In this report we have studied the Hidden Subgroup Problem, whose solution for various groups is expected to provide new efficient quantum algorithms. In a first part, we have reviewed the classical efficient Quantum algorithms of Simon and Shor and identified their main features. We have introduced the Hidden Subgroup Problem and showed how the previous algorithms can be defined in that framework.
In a second part, we have been interested in the standard method based on coset sampling. We have presented the well-known solution to the abelian case which includes the algorithms seen in the first part. We have described precisely a natural extension to the non-abelian case, by defining a Quantum Fourier Transform over finite groups as well as Weak/Strong Fourier Sampling. We have shown that Weak Fourier Sampling is able to find normal hidden subgroups and thus provides a solution to HSP over dedekindian groups. We have mentioned some extensions when the group is, in some sense, not too far from a dedekindian group. However, the Weak Fourier Sampling can not distinguish conjugate groups and thus it is not applyable to an arbitrary group.
In a third part, we have turned our attention to the dihedral and symmetric hidden subgroup problems. We have given a complete presentation of the structure of the dihedral group and recalled the reduction of the dihedral HSP to the search of a hidden slope . We have presented Kupenberg's subexponential algorithm to find this slope and mentioned the results about the optimal measurement for dihedral coset sampling. We have studied Regev's algorithm for the uniqueSVP and noticed that it can be modified to work for some generalized dihedral groups and "recursive" coset sampling. We have also shown that the approximation factor obtained for the uniqueSVP is strongly related to the degree of the polynomial bounding the complexity of the coset sampling algorithm used.

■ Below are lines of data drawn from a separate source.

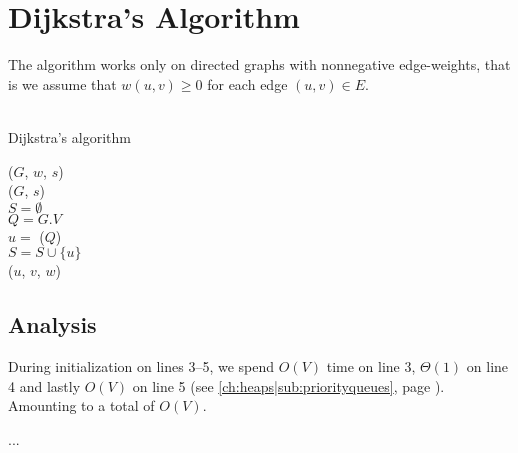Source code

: \section{Dijkstra's Algorithm}
The algorithm works only on directed graphs with nonnegative edge-weights,
that is we assume that $w(u, v) \geq 0$ for each edge $(u, v) \in E$.
\\\\
\begin{algorithm}[H]
	\caption{Dijkstra's algorithm}
	\label{alg:dijkstra}
	
	
	
	
	\BlankLine
	\Dijkstra($G$, $w$, $s$) \\
	\Begin
	{
		\InitSingleSource($G$, $s$) \\
		$S = \emptyset$ \\
		$Q = G.V$ \\
		{
			$u = $ \ExtractMin($Q$) \\
			$S = S \cup \{u\}$ \\
			{
				\Relax($u$, $v$, $w$)
			}
		}
	}
\end{algorithm}

\subsection{Analysis}
During initialization on lines 3--5, we spend $O(V)$ time on line 3,
$\Theta(1)$ on line 4 and lastly $O(V)$ on line 5
(see \ref{ch:heaps|sub:priorityqueues}, page
\pageref{ch:heaps|sub:priorityqueues}). Amounting to a total of $O(V)$.

...

\newpage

Finally, we have presented the classical reduction from graph isomorphism to symmetric hidden subgroup problems but have also recalled the negative results on the symmetric group: we need at least a linear number of entangled coset states at once but using an algorithm similar to Kupenberg's one does not help.
In the fourth and last part, we have considered the general HSP. We have suggested a general approach to the hidden subgroup problem based on the mathematical description of finite groups. We have shown that we could reduce the general case to a solution over simple groups and construction of some efficient oracles. These two points are precisely where we are stuck on for dihedral and symmetric groups. However, several efficient algorithms have been discovered for other non-abelian groups. We have given an overview of these solutions which are essentially with respect to "almost abelian" groups in some sense or the other. We have described some efficient algorithms with concrete application, including applications in cryptography, which are related to the hidden subgroup problem. Finally, we have mentioned variants and extensions to the HSP which have been solved for some particular cases and are expected to yield new efficient quantum algorithms.
As a conclusion, we have provided a good overview of the hidden subgroup problem going from its origin to the state of the art as of 2010. We have also brought some contributions to the topic. While the general problem still remains difficult, we hope that our work will help people to have a better understanding of the subject and guide them toward some research directions.